Materials provided section start
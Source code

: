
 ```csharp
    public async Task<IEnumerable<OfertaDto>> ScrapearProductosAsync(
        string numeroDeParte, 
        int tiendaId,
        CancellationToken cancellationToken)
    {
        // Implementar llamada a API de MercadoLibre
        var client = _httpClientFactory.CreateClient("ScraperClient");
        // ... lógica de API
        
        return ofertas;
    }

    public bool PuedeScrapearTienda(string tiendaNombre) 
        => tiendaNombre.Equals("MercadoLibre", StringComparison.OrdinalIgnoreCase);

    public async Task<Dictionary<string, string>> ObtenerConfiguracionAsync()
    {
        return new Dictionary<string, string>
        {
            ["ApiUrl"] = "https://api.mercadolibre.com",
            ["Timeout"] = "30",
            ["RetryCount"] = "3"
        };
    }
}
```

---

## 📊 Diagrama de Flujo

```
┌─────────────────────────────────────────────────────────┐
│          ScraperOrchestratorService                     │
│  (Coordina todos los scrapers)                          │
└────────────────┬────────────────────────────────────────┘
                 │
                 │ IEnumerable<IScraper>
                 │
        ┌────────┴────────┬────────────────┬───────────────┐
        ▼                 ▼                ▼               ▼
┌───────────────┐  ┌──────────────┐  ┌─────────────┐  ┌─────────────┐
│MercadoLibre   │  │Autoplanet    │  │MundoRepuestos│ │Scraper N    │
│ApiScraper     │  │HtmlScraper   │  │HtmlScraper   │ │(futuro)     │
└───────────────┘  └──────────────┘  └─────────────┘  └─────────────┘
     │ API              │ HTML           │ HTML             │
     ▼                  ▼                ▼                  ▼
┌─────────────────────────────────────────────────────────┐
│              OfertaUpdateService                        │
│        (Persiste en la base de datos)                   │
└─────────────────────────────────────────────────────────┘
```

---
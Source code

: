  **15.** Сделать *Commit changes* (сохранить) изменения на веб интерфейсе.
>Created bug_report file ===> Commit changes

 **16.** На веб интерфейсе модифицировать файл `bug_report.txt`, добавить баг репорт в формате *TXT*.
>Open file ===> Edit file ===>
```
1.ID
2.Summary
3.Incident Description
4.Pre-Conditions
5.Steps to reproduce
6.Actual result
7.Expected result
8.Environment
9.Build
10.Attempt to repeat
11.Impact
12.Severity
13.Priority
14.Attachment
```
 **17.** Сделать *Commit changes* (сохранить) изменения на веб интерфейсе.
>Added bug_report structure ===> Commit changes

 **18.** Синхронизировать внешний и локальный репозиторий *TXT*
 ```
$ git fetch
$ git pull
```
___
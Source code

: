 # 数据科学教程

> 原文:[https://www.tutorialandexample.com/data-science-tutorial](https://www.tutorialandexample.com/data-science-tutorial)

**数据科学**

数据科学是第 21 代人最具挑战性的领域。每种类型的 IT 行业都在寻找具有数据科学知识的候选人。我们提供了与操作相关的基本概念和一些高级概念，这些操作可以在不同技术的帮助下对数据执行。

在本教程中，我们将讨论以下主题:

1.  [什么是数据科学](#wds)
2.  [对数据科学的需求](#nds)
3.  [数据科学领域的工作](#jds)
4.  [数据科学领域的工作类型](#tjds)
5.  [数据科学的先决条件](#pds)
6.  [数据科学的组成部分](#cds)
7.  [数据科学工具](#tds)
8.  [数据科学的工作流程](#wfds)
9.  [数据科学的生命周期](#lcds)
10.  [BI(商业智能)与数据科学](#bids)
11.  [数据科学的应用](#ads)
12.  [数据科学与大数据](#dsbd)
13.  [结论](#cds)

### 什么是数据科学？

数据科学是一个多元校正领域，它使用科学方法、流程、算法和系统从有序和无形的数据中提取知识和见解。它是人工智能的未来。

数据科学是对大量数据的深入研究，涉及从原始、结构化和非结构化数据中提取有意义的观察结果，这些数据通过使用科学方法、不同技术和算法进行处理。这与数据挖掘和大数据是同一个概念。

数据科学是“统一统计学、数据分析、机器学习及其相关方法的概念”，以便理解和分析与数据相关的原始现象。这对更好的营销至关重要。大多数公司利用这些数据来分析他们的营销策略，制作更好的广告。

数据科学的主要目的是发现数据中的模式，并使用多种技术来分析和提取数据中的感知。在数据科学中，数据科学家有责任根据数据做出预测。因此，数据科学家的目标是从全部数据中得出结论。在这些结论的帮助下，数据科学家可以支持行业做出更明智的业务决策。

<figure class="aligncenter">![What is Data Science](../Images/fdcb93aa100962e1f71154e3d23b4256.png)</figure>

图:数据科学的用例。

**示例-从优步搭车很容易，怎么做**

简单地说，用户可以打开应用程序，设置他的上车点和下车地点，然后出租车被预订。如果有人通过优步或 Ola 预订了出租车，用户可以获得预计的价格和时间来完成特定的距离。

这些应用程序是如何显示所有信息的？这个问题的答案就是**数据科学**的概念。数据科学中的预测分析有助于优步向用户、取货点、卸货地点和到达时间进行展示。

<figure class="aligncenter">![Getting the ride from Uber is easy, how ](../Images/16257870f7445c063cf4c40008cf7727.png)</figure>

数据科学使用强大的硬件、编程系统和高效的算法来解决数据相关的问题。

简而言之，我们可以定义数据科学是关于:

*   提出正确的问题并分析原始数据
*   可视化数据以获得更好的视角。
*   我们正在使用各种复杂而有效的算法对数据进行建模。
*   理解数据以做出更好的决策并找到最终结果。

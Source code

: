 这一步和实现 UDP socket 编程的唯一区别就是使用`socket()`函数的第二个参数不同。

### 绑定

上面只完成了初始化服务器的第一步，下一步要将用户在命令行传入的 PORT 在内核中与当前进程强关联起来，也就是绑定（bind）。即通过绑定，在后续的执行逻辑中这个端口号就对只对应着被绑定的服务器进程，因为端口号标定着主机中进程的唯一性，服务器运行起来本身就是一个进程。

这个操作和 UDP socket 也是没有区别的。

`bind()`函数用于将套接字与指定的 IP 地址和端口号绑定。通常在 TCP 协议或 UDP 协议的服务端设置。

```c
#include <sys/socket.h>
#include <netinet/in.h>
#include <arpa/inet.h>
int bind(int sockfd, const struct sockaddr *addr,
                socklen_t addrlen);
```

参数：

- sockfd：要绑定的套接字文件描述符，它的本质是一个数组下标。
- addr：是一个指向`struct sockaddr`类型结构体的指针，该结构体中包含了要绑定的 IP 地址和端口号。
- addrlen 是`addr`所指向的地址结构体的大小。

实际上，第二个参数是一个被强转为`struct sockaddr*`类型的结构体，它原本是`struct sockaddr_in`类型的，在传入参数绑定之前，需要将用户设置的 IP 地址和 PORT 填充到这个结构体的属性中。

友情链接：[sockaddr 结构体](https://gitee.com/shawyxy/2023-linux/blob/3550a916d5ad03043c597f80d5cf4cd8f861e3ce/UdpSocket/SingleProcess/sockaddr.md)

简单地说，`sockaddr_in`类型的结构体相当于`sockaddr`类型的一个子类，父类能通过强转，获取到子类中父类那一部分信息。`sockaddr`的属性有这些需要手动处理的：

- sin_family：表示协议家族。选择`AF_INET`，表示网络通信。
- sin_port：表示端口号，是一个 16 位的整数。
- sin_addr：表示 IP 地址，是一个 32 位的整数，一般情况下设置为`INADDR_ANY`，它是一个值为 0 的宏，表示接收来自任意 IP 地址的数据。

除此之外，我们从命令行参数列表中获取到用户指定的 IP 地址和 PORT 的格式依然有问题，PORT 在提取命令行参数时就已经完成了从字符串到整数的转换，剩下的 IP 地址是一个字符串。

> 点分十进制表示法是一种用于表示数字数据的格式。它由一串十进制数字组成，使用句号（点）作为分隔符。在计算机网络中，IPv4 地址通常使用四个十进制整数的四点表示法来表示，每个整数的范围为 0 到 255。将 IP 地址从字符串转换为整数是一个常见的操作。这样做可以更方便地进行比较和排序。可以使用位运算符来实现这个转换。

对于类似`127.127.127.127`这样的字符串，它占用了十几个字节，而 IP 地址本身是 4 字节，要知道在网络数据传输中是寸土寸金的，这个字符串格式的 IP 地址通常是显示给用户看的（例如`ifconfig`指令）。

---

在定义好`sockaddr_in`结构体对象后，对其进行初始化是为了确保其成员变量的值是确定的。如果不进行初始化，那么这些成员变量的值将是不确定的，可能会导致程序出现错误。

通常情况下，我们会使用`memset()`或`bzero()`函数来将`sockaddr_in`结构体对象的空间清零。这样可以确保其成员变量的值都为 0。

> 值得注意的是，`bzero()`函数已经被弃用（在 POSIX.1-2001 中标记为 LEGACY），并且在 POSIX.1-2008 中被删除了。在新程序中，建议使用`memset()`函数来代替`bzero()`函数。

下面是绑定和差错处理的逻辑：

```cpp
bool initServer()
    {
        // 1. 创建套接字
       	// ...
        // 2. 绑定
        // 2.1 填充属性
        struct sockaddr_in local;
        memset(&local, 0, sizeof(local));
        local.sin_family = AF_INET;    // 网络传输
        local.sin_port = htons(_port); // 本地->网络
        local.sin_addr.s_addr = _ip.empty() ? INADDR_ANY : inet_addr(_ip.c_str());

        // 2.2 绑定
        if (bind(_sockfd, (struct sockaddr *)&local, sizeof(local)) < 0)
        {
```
Materials provided section end
▶ [Prompt]:
What is needed is a verbatim copy of every line in the records above from the one containing "- sin_port：表示端口号，是一个 16 位的整数。" down to the one containing "255。将 IP 地址从字符串转换为整数是一个常见的操作。这样做可以更方便地进行比较和排序。可以使用位运算符来实现这个转换。", both included, and nothing more.

▶ [Output of the exercise]:
- sin_port：表示端口号，是一个 16 位的整数。
- sin_addr：表示 IP 地址，是一个 32 位的整数，一般情况下设置为`INADDR_ANY`，它是一个值为 0 的宏，表示接收来自任意 IP 地址的数据。

除此之外，我们从命令行参数列表中获取到用户指定的 IP 地址和 PORT 的格式依然有问题，PORT 在提取命令行参数时就已经完成了从字符串到整数的转换，剩下的 IP 地址是一个字符串。

> 点分十进制表示法是一种用于表示数字数据的格式。它由一串十进制数字组成，使用句号（点）作为分隔符。在计算机网络中，IPv4 地址通常使用四个十进制整数的四点表示法来表示，每个整数的范围为 0 到 255。将 IP 地址从字符串转换为整数是一个常见的操作。这样做可以更方便地进行比较和排序。可以使用位运算符来实现这个转换。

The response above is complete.